For the style loss, we first define something called a *Gram matrix*. The terms of this matrix are proportional to the covariances of corresponding sets of features, and thus captures information about which features tend to activate together. By only capturing these aggregate statistics across the image, they are blind to the specific arrangement of objects inside the image. This is what allows them to capture information about style independent of content. (This is not trivial at all, and I refer you to [a paper that attempts to explain the idea](https://arxiv.org/abs/1606.01286).)

The Gram matrix can be computed efficiently by reshaping the feature spaces suitably and taking an outer product.


In [0]:
def gram_matrix(x):
    features = backend.batch_flatten(backend.permute_dimensions(x, (2, 0, 1)))
    gram = backend.dot(features, backend.transpose(features))
    return gram

The style loss is then the (scaled, squared) Frobenius norm of the difference between the Gram matrices of the style and combination images.

Again, in the following code, I've chosen to go with the style features from layers defined in Johnson et al. (2016) rather than Gatys et al. (2015) because I find the end results more aesthetically pleasing. I encourage you to experiment with these choices to see varying results.

In [0]:
def style_loss(style, combination):
    S = gram_matrix(style)
    C = gram_matrix(combination)
    channels = 3
    size = height * width
    return backend.sum(backend.square(S - C)) / (4. * (channels ** 2) * (size ** 2))

feature_layers = ['block1_conv2', 'block2_conv2',
                  'block3_conv3', 'block4_conv3',
                  'block5_conv3']
for layer_name in feature_layers:
    layer_features = layers[layer_name]
    style_features = layer_features[1, :, :, :]
    combination_features = layer_features[2, :, :, :]
    sl = style_loss(style_features, combination_features)
    loss += (style_weight / len(feature_layers)) * sl

### 全体変動損失

Poggio らの標準正則化理論との関連に注目してください

Now we're back on simpler ground.

If you were to solve the optimisation problem with only the two loss terms we've introduced so far (style and content), you'll find that the output is quite noisy. We thus add another term, called the [total variation loss](http://arxiv.org/abs/1412.0035) (a regularisation term) that encourages spatial smoothness.

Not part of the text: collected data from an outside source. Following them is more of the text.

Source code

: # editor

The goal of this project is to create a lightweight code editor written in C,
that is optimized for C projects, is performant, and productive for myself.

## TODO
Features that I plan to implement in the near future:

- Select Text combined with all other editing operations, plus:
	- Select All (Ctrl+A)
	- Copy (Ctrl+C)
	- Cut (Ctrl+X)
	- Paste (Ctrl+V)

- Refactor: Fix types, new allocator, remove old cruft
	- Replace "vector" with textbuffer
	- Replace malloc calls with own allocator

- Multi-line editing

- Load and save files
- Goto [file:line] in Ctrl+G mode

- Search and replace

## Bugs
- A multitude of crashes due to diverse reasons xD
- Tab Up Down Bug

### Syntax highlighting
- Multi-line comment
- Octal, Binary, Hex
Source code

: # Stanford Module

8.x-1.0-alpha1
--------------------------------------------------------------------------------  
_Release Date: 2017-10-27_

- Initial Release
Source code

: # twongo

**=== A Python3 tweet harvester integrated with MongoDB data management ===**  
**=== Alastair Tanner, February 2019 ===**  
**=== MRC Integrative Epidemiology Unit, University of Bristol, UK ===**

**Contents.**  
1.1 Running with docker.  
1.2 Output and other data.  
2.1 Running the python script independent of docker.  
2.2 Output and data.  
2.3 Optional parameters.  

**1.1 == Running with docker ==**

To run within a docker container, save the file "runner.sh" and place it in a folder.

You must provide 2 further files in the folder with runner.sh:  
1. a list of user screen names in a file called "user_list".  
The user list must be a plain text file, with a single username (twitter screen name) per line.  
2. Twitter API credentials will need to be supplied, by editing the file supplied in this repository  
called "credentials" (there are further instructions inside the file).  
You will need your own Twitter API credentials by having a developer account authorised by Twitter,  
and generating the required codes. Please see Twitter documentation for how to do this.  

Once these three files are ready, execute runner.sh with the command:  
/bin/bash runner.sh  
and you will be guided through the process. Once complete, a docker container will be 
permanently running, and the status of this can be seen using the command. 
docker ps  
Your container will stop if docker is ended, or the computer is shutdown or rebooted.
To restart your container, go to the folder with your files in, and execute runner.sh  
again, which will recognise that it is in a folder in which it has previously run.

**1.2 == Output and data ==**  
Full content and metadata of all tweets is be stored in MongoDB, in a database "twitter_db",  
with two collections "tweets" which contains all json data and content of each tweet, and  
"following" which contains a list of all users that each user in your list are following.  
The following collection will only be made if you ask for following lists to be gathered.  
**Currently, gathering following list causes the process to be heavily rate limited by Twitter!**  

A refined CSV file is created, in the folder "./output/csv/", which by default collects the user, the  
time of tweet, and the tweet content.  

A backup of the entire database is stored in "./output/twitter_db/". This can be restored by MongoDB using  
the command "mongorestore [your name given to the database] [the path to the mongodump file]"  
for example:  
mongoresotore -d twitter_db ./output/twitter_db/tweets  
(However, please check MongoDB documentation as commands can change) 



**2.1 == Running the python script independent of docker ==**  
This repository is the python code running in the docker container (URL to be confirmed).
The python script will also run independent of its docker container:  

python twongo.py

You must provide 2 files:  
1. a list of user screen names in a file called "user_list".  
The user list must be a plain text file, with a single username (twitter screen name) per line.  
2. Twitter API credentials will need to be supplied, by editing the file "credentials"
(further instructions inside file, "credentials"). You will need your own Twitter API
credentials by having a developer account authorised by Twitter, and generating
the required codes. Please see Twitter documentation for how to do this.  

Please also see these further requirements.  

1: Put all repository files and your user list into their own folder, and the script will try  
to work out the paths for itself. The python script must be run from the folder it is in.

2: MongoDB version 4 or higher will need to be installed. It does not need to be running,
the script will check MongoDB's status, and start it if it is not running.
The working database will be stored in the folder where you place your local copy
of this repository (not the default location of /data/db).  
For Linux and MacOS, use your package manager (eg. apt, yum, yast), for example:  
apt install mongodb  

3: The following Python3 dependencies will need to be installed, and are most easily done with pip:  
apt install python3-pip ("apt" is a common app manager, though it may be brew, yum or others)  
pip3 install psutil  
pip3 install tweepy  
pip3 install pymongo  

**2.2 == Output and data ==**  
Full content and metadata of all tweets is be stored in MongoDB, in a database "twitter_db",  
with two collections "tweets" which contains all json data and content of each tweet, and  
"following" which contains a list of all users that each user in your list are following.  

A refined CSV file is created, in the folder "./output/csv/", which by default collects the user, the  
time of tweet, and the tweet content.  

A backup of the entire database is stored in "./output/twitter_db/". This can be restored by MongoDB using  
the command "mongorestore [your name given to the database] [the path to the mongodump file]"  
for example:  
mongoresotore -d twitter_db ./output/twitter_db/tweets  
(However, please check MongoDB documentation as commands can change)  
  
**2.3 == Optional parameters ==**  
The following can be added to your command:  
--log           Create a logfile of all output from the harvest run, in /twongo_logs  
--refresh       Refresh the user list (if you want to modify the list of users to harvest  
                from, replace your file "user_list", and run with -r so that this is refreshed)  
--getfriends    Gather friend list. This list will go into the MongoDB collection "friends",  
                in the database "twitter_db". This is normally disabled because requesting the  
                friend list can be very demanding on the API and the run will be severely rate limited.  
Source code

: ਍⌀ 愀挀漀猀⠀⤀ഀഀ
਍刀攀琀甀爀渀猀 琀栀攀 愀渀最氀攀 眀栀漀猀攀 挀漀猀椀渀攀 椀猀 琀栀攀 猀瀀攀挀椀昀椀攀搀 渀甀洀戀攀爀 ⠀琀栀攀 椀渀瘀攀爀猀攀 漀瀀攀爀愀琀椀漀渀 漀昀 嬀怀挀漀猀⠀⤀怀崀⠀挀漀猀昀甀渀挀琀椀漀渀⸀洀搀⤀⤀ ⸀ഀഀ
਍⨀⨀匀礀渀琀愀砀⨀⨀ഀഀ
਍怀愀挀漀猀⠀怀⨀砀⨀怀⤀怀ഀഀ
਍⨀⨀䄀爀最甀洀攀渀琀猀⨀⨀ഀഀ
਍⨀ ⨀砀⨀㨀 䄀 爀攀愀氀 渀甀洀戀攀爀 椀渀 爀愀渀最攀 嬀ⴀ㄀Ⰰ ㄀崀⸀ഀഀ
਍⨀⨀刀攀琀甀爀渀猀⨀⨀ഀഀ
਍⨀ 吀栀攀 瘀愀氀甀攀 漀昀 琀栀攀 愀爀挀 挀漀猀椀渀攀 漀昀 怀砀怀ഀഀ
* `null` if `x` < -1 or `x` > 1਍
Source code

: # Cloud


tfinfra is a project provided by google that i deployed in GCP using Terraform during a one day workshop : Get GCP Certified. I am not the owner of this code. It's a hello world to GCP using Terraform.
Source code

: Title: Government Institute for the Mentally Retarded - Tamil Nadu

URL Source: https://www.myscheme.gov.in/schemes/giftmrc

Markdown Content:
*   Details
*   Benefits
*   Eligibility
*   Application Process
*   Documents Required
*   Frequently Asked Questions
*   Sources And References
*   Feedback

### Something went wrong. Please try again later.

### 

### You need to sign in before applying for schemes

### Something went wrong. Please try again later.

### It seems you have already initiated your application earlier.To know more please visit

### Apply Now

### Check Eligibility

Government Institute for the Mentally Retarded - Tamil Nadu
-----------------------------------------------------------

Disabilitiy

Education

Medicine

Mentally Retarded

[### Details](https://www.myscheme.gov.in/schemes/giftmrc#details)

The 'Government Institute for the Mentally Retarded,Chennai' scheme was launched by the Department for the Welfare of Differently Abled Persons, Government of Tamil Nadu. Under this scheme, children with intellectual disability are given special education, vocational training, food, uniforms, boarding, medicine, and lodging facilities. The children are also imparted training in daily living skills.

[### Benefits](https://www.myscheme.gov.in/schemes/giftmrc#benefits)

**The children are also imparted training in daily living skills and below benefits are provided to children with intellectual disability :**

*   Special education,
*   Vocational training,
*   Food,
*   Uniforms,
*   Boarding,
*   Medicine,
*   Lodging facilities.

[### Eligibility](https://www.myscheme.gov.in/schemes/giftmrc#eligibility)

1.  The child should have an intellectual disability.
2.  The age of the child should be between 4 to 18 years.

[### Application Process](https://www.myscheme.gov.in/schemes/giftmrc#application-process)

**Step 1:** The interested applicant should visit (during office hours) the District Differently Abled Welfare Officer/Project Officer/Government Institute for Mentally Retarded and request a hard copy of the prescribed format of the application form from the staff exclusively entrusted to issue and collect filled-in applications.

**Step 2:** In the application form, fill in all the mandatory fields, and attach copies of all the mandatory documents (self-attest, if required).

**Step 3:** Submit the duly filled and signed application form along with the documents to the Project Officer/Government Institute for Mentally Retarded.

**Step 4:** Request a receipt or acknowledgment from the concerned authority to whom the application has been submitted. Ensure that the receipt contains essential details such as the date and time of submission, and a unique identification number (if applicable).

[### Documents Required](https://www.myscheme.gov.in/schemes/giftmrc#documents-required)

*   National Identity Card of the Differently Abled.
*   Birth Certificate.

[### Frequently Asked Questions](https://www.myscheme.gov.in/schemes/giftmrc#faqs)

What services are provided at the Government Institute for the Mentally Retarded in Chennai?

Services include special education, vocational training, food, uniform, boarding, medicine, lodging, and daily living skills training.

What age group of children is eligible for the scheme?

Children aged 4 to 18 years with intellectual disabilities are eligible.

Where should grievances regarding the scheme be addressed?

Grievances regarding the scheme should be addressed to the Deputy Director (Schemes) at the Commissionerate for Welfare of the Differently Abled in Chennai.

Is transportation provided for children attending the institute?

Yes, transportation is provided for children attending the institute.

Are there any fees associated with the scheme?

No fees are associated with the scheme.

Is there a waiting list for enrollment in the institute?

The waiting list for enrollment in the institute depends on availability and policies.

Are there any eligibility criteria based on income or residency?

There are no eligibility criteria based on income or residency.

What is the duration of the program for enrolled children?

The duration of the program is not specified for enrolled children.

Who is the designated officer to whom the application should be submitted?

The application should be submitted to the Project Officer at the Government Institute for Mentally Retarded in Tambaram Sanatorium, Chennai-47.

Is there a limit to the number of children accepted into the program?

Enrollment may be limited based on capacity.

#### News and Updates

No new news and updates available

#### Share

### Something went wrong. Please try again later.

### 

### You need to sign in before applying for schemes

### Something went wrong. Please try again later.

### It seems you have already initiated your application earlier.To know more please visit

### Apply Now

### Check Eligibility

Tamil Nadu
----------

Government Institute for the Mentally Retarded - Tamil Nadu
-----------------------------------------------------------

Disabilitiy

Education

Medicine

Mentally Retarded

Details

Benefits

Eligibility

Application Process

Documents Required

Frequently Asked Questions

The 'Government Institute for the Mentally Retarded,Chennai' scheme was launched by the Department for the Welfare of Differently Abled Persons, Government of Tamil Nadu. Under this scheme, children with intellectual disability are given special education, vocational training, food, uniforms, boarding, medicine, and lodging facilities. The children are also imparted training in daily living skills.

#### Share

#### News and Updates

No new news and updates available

You can experiment with reducing the `total_variation_weight` and play with the noise-level of the generated image.

In [0]:
def total_variation_loss(x):
    a = backend.square(x[:, :height-1, :width-1, :] - x[:, 1:, :width-1, :])
    b = backend.square(x[:, :height-1, :width-1, :] - x[:, :height-1, 1:, :])
    return backend.sum(backend.pow(a + b, 1.25))

loss += total_variation_weight * total_variation_loss(combination_image)

## 損失関数が定義できたので，これを用いて最適化問題を解くことを考えます

The goal of this journey was to setup an optimisation problem that aims to solve for a *combination image* that contains the content of the content image, while having the style of the style image. Now that we have our input images massaged and our loss function calculators in place, all we have left to do is define gradients of the total loss relative to the combination image, and use these gradients to iteratively improve upon our combination image to minimise the loss.

We start by defining the gradients.

In [0]:
grads = backend.gradients(loss, combination_image)

各エポックで損失関数を評価し，その評価した値にしたがって勾配降下法を実行します。

We then introduce an `Evaluator` class that computes loss and gradients in one pass while retrieving them via two separate functions, `loss` and `grads`. This is done because `scipy.optimize` requires separate functions for loss and gradients, but computing them separately would be inefficient.

In [0]:
outputs = [loss]
outputs += grads
f_outputs = backend.function([combination_image], outputs)

def eval_loss_and_grads(x):
    x = x.reshape((1, height, width, 3))
    outs = f_outputs([x])
    loss_value = outs[0]
    grad_values = outs[1].flatten().astype('float64')
    return loss_value, grad_values

class Evaluator(object):

    def __init__(self):
        self.loss_value = None
        self.grads_values = None

    def loss(self, x):
        assert self.loss_value is None
        loss_value, grad_values = eval_loss_and_grads(x)
        self.loss_value = loss_value
        self.grad_values = grad_values
        return self.loss_value

    def grads(self, x):
        assert self.loss_value is not None
        grad_values = np.copy(self.grad_values)
        self.loss_value = None
        self.grad_values = None
        return grad_values

evaluator = Evaluator()

L-BFGS を使っていますが，ここでは拘らなくて良いです。
簡単のため 10 回だけ評価しています。

Now we're finally ready to solve our optimisation problem. This combination image begins its life as a random collection of (valid) pixels, and we use the [L-BFGS](https://en.wikipedia.org/wiki/Limited-memory_BFGS) algorithm (a quasi-Newton algorithm that's significantly quicker to converge than standard gradient descent) to iteratively improve upon it.

We stop after 10 iterations because the output looks good to me and the loss stops reducing significantly.

In [0]:
x = np.random.uniform(0, 255, (1, height, width, 3)) - 128.

iterations = 10

for i in range(iterations):
    print('Start of iteration', i)
    start_time = time.time()
    x, min_val, info = fmin_l_bfgs_b(evaluator.loss, x.flatten(),
                                     fprime=evaluator.grads, maxfun=20)
    print('Current loss value:', min_val)
    end_time = time.time()
    print('Iteration %d completed in %ds' % (i, end_time - start_time))

結果の表示までに時間がかかります。気長に待ってください

This took a while on my piddly laptop (that isn't GPU-accelerated), but here is the beautiful output from the last iteration! (Notice that we need to subject our output image to the inverse of the transformation we did to our input images before it makes sense.)

In [0]:
x = x.reshape((height, width, 3))
x = x[:, :, ::-1]
x[:, :, 0] += 103.939
x[:, :, 1] += 116.779
x[:, :, 2] += 123.68
x = np.clip(x, 0, 255).astype('uint8')

Image.fromarray(x)

- That's it.  Enjoy?